Acórdão nº 1236/20.3T8BJA.E1 de Tribunal da Relação de Évora, 24 de Novembro de 2022
Magistrado Responsável | MÁRIO BRANCO COELHO |
Data da Resolução | 24 de Novembro de 2022 |
Emissor | Tribunal da Relação de Évora |
Acordam os Juízes da Secção Social do Tribunal da Relação de Évora: No Juízo do Trabalho de Beja, DD… demandou PROMARINHA – Gabinete de Estudos e Projectos, S.A.
, pedindo a sua condenação na quantia global de € 30.729,79, ou, subsidiariamente, na quantia global de € 12.607,86 euros, ambos os valores acrescidos de juros.
Alega ter sido admitido ao serviço da Ré com a categoria profissional de Praticante de Piloto, em navio que arvora a bandeira portuguesa. A cláusula de motivação do termo é nula, porquanto não justificada; a Ré não pagou ao autor a remuneração mínima prevista no CCT aplicável; a partir de 28.05.2019 não lhe deu qualquer ocupação nem pagou qualquer retribuição, o que levou o A. a denunciar o contrato a 04.09.2020.

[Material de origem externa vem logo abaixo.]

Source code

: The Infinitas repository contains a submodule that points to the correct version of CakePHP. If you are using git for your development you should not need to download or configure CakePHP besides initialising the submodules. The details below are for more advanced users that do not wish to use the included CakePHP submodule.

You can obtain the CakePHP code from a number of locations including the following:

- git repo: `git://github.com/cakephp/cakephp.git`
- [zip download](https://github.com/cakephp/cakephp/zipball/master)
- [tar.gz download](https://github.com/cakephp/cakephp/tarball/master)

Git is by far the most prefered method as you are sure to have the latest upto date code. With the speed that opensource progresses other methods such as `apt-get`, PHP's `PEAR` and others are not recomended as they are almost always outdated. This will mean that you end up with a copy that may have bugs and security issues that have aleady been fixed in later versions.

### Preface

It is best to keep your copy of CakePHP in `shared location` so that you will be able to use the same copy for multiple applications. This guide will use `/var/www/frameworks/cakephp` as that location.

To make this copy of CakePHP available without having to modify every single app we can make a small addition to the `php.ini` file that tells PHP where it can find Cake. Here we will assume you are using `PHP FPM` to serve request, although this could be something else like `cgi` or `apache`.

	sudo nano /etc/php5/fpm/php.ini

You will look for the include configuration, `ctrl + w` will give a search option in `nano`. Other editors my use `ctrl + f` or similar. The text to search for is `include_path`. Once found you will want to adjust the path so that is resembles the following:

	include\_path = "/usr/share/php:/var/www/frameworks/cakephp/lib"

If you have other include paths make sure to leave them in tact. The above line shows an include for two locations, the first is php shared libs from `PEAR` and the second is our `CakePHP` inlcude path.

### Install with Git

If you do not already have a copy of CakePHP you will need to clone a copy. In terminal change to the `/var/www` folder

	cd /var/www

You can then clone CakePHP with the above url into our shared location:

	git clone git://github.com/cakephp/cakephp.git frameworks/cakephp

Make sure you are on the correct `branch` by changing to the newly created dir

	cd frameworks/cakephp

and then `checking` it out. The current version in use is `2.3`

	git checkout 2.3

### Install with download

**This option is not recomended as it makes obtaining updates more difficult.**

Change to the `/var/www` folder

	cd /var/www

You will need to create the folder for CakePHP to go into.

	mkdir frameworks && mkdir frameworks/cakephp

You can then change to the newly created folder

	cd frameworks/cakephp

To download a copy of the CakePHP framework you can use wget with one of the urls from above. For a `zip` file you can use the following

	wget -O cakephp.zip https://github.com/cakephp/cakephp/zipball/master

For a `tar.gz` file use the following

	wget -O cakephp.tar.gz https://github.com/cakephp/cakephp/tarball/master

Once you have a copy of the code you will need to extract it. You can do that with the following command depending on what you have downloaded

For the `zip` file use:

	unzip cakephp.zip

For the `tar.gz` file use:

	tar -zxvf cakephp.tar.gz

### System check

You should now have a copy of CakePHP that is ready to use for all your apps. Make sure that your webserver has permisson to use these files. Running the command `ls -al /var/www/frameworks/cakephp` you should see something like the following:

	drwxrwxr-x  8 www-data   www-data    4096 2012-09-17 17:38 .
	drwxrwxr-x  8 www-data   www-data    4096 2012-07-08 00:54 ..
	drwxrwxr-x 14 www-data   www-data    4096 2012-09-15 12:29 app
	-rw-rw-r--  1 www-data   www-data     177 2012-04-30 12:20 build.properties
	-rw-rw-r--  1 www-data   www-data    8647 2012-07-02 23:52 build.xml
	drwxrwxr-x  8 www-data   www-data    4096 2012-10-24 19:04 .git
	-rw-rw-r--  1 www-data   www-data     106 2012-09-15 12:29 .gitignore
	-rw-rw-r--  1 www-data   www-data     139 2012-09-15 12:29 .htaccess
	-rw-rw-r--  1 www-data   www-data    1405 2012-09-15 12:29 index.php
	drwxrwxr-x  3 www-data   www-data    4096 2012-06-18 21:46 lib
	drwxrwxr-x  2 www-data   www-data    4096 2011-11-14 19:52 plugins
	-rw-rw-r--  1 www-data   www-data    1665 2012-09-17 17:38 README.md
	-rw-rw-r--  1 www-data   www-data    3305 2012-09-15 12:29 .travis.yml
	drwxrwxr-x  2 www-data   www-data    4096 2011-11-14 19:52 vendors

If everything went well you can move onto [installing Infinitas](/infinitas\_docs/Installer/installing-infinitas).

Os pedidos relacionam-se com diferenças salariais, vencimentos não pagos, férias, subsídios de férias e de Natal, e horas de formação não ministrada.
Contestando, a Ré alegou a incompetência territorial do tribunal, a sua ilegitimidade passiva, a prescrição dos créditos reclamados (o contrato teria cessado a 27.05.2019, por abandono do trabalhador, e a acção foi proposta a 13.10.2020), que é mera agente de recrutamento e colocação de marítimos e celebrou o contrato em representação do armador, sendo a este que o A. obedecia e quem o fiscalizava, e que este abandonou o trabalho, pelo que nada lhe é devido.
Após julgamento, a sentença julgou a acção totalmente improcedente.
Para o efeito considerou que o contrato de trabalho cessou a 27.05.2019, com o desembarque do A., o que equivale a desvinculação definitiva. E também considerou que os créditos do A. se mostravam prescritos: apesar da suspensão dos prazos de prescrição entre 09.03.2020 e 03.06.2020, sempre o prazo findaria a 22.08.2020.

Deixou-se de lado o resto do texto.